Za kierownicą jak się okazało siedział 59-latek, który jak słusznie przypuszczał policjant był pod wpływem alkoholu. Zapach napojów wyskokowych unosił się od prowadzącego. Powiadomiono oficera dyżurnego, który skierował na miejsce patrol. Jak się okazało mężczyzna miał w organizmie ponad 1 promil alkoholu. Sprawa została skierowana do sądu.

Kary za „jazdę na podwójnym gazie”

W Polsce ustawodawca wyróżnia dwa stany związane z alkoholem:

1.      Stan po użyciu alkoholu – objawia się stężeniem we krwi alkoholu o wartości od 0,2 do 0,5 promila. Za taki stan grozi kierującemu 10 punktów karnych, grzywna od 50 do 5000 zł lub areszt do 30 dni, a także zakaz prowadzenia pojazdów od 6 miesięcy do 3 lat

2.      Stan nietrzeźwości – stężenie alkoholu we krwi przekracza 0,5 promila. Oczywiście w tym wypadku kary są dotkliwsze: 10 punktów karnych, grzywna uzależniona od dochodu, sankcja w wysokości od 5000 zł na rzecz Funduszu Pomocy Pokrzywdzonym oraz Pomocy Postpenitencjarnej, kara pozbawienia wolności do 2 lat, zakaz prowadzenia pojazdy na minimum 3 lata.
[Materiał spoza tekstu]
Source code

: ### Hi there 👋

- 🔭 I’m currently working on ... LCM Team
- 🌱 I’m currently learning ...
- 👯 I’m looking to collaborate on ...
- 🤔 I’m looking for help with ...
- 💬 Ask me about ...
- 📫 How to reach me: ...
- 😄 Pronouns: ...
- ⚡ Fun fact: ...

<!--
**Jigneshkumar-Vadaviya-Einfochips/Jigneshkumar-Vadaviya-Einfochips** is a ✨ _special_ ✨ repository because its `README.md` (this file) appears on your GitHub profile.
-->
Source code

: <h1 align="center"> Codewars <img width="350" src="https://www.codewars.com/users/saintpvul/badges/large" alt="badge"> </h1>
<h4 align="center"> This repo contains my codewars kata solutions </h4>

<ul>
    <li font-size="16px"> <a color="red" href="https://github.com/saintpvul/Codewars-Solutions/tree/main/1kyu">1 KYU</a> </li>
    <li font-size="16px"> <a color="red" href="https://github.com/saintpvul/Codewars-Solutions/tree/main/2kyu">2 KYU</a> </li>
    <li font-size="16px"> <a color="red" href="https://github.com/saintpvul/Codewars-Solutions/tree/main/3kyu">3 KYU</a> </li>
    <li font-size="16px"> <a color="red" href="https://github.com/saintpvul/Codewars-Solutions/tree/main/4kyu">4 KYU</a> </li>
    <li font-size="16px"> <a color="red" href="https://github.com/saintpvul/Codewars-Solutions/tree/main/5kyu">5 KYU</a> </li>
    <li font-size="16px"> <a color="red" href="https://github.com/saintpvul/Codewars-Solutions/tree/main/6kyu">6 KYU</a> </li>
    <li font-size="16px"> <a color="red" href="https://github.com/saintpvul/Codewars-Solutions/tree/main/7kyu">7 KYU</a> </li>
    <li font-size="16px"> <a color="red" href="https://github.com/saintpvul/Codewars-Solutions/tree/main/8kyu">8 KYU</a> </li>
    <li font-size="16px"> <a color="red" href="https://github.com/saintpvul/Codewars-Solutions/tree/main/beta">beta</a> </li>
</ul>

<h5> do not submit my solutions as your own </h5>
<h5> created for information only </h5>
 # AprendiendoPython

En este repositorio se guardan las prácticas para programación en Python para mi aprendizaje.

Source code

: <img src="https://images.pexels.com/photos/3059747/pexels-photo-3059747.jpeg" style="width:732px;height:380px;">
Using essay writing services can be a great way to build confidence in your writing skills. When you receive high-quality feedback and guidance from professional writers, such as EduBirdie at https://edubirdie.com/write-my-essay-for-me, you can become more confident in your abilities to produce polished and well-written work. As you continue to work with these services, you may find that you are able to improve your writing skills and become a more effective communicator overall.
Oczywiście gdyby prowadzący spowodowałby wypadek ze skutkiem śmiertelnym lub byłaby to jego nie pierwsza wpadka to kary są o wiele surowsze. Za recydywę grzywna wynosi 10 tysięcy złotych i 5 lat więzienia, a jeśli doszło do wypadku to za kratki taki „kierowca” trafi na 12 lat i może mieć zakaz dożywotni prowadzenia pojazdów. O wysokości kary decyduje sąd.